Quick Take: PBOC Adviser Says Regulators Will Avoid Excessive Deleveraging

Ma Jun, a member of the central bank’s monetary policy committee, indicated that policymakers may be shifting their approach to implementing the government’s campaign to cut debt in the Chinese economy.
Ma, previously the head of the research bureau at the People’s Bank of China (PBOC), said financial watchdogs would not take a “one-size-fits-all” approach to deleveraging that could involve the excessive use of measures to reduce leverage at the aggregate level.
“In future, regulators will pay more attention to structural deleveraging,” Ma was quoted as saying in a statement released by the central bank to the media on Tuesday after the first meeting of the Financial Stability and Development Committee (FSDC), the new super-regulator set up last year to formulate policies to reduce financial risk and coordinate the work of the various financial watchdogs.

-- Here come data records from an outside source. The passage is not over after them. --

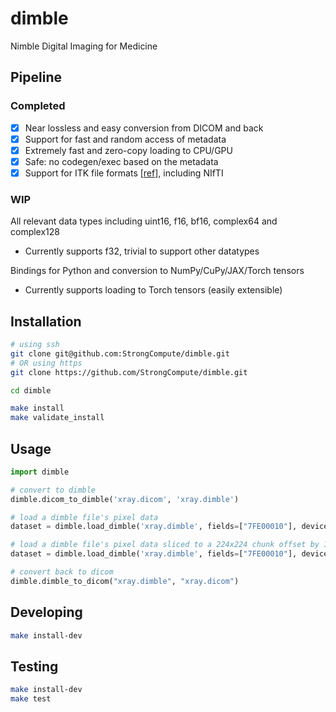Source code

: # dimble

Nimble Digital Imaging for Medicine

## Pipeline

### Completed

- [x] Near lossless and easy conversion from DICOM and back
- [x] Support for fast and random access of metadata
- [x] Extremely fast and zero-copy loading to CPU/GPU
- [x] Safe: no codegen/exec based on the metadata
- [x] Support for ITK file formats [[ref](https://simpleitk.readthedocs.io/en/v1.2.4/Documentation/docs/source/IO.html#images)], including NIfTI

### WIP
All relevant data types including uint16, f16, bf16, complex64 and complex128
- Currently supports f32, trivial to support other datatypes

Bindings for Python and conversion to NumPy/CuPy/JAX/Torch tensors
- Currently supports loading to Torch tensors (easily extensible)


## Installation

```sh
# using ssh
git clone git@github.com:StrongCompute/dimble.git
# OR using https
git clone https://github.com/StrongCompute/dimble.git

cd dimble

make install
make validate_install
```


## Usage

```python
import dimble

# convert to dimble
dimble.dicom_to_dimble('xray.dicom', 'xray.dimble')

# load a dimble file's pixel data
dataset = dimble.load_dimble('xray.dimble', fields=["7FE00010"], device="cpu")

# load a dimble file's pixel data sliced to a 224x224 chunk offset by 100 in each dimension
dataset = dimble.load_dimble('xray.dimble', fields=["7FE00010"], device="cpu", slices=[slice(100,100+224), slice(100,100+224)])

# convert back to dicom
dimble.dimble_to_dicom("xray.dimble", "xray.dicom")
```


## Developing

```sh
make install-dev
```


## Testing

```sh
make install-dev
make test
```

“Compared with the previous system consisting of the central bank and three commissions (banking, securities and insurance), the FSDC has greater authority, a much stronger ability to coordinate and more comprehensive participation,” said Ma, who is now an academic at Tsinghua University. “This will help avoid the problems of different regulatory agencies acting separately and of regulatory overlap that could lead to excessive liquidity tightening or market panic.”
Ma’s comments offer further signals that the tone and focus of the government’s deleveraging campaign may be shifting to a less severe phase as economic growth slows and trade tensions with the U.S. mount. Concerns about the outlook have pushed China’s stock markets into bear market territory and the yuan this week declined to a 10-month low against the U.S. dollar.
Last month, the China Banking and Insurance Regulatory Commission, a new watchdog formed this year from the merger of two previously separate regulators, said that the financial deleveraging campaign must take into account what the market can tolerate, prompting some analysts to expect a relaxation in the deleveraging initiatives.